Parmi lesquels, les anciens sénateurs Youri Latortue et Jean-Renel Sénatus. Les ex-députés Antoine Rodon Bien-Aimé, Serge Jean-Louis. Enfin, des personnalités comme François Malherbe et la fille du défunt Pasteur Sylvio Claude, Marie Denise Claude. Le Président du Sénat, Joseph Lambert, a confirmé dans un entretien au quotidien Le Nouvelliste du 11 janvier 2022 que KONA, son groupuscule politique, est membre du PEN et à ce titre est bien signataire de cet « accord politique » du 11 janvier. Une entente politique trouvée après bien des discussions et des pourparlers secrets depuis quelques mois. Si les signataires du « Consensus politique » entre Montana et PEN n’ont pas fixé le nombre de ministres qui composera le futur gouvernement intérimaire d’une durée de deux ans, ils ont néanmoins, en attendant une feuille de route précise pour le gouvernement, posé les grandes lignes de ce qui sera priorisé durant les deux années à venir.
Les priorités des autorités de la transition sont les suivantes : Renforcement de la sécurité publique pour lutter contre l’insécurité et le crime organisé ; réorganisation du système sécuritaire afin de combattre la corruption et l’impunité ; réorganisation des finances publiques ; organisation d’une Conférence nationale souveraine ; réforme du système d’identification nationale et du système électoral pour l’organisation des élections dans le pays, etc ». En vérité, rien de révolutionnaire, rien qui n’ait pas encore été dit ou prévu dans les différents accords en circulation avant, pendant et après le magnicide du 7 juillet 2021. D’ailleurs, rien ne dit que ce consensus ou cette entente politique restera longtemps dans l’état.

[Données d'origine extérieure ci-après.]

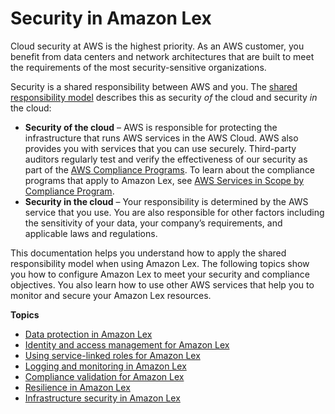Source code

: # Security in Amazon Lex<a name="security"></a>

Cloud security at AWS is the highest priority\. As an AWS customer, you benefit from data centers and network architectures that are built to meet the requirements of the most security\-sensitive organizations\.

Security is a shared responsibility between AWS and you\. The [shared responsibility model](http://aws.amazon.com/compliance/shared-responsibility-model/) describes this as security *of* the cloud and security *in* the cloud:
+ **Security of the cloud** – AWS is responsible for protecting the infrastructure that runs AWS services in the AWS Cloud\. AWS also provides you with services that you can use securely\. Third\-party auditors regularly test and verify the effectiveness of our security as part of the [AWS Compliance Programs](http://aws.amazon.com/compliance/programs/)\. To learn about the compliance programs that apply to Amazon Lex, see [AWS Services in Scope by Compliance Program](http://aws.amazon.com/compliance/services-in-scope/)\.
+ **Security in the cloud** – Your responsibility is determined by the AWS service that you use\. You are also responsible for other factors including the sensitivity of your data, your company’s requirements, and applicable laws and regulations\. 

This documentation helps you understand how to apply the shared responsibility model when using Amazon Lex\. The following topics show you how to configure Amazon Lex to meet your security and compliance objectives\. You also learn how to use other AWS services that help you to monitor and secure your Amazon Lex resources\. 

**Topics**
+ [Data protection in Amazon Lex](data-protection.md)
+ [Identity and access management for Amazon Lex](security-iam.md)
+ [Using service\-linked roles for Amazon Lex](using-service-linked-roles.md)
+ [Logging and monitoring in Amazon Lex](security-logging-and-monitoring.md)
+ [Compliance validation for Amazon Lex](compliance.md)
+ [Resilience in Amazon Lex](disaster-recovery-resiliency.md)
+ [Infrastructure security in Amazon Lex](infrastructure-security.md)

Certains observateurs doutent qu’un autre accord ne le remplace dans les jours ou semaines suivantes dans la mesure où l’International, particulièrement Washington, n’a toujours pas décidé lequel de ces divers Accords prendra le leadership définitif de la Transition même s’il a adoubé une seconde fois le Premier ministre a.i. le vendredi 21 janvier.
D’autres demeurent persuadés que les autorités américaines vont certainement finir par imposer une réunion de l’ensemble des acteurs pour porter la Transition de rupture vu qu’aucun des Accords ou des signataires ne préconise une révolution dans la mise en œuvre de cette transition.
Tous regardent en même temps la direction de Washington, la capitale fédérale des Etats-Unis, qui devient au fur et à mesure et sans crier gare, la capitale d’Haïti où tout se décide. Il suffit de voir l’intérêt que portent de plus en plus les autorités américaines dans le dossier de l’assassinat du Président Jovenel Moïse pour comprendre. Ces derniers temps, tous les suspects arrêtés à l’étranger dans le cadre de ce meurtre politique ont été transférés aux USA ou sont en passe de l’être. Sans oublier le projet loi du Sénat américain soumis à la Chambre des représentants (députés) américains « Haïti Development, Accountability, and Institutional Transparency Initiative Act (S. 1104) » demandant au Président Joe Biden d’autoriser les services spéciaux des Etats-Unis : FBI, CIA et le DHS (Département de l’Intérieur américain) d’enquêter sur l’assassinat le 7 juillet 2021 du Président haïtien. Cette nouvelle transition ouvre de nouvelles opportunités pour les Etats-Unis d’étendre davantage leur ingérence et leur influence sur Haïti qui, il faut bien l’admettre, n’est plus un Etat indépendant, mais un semi Protectorat.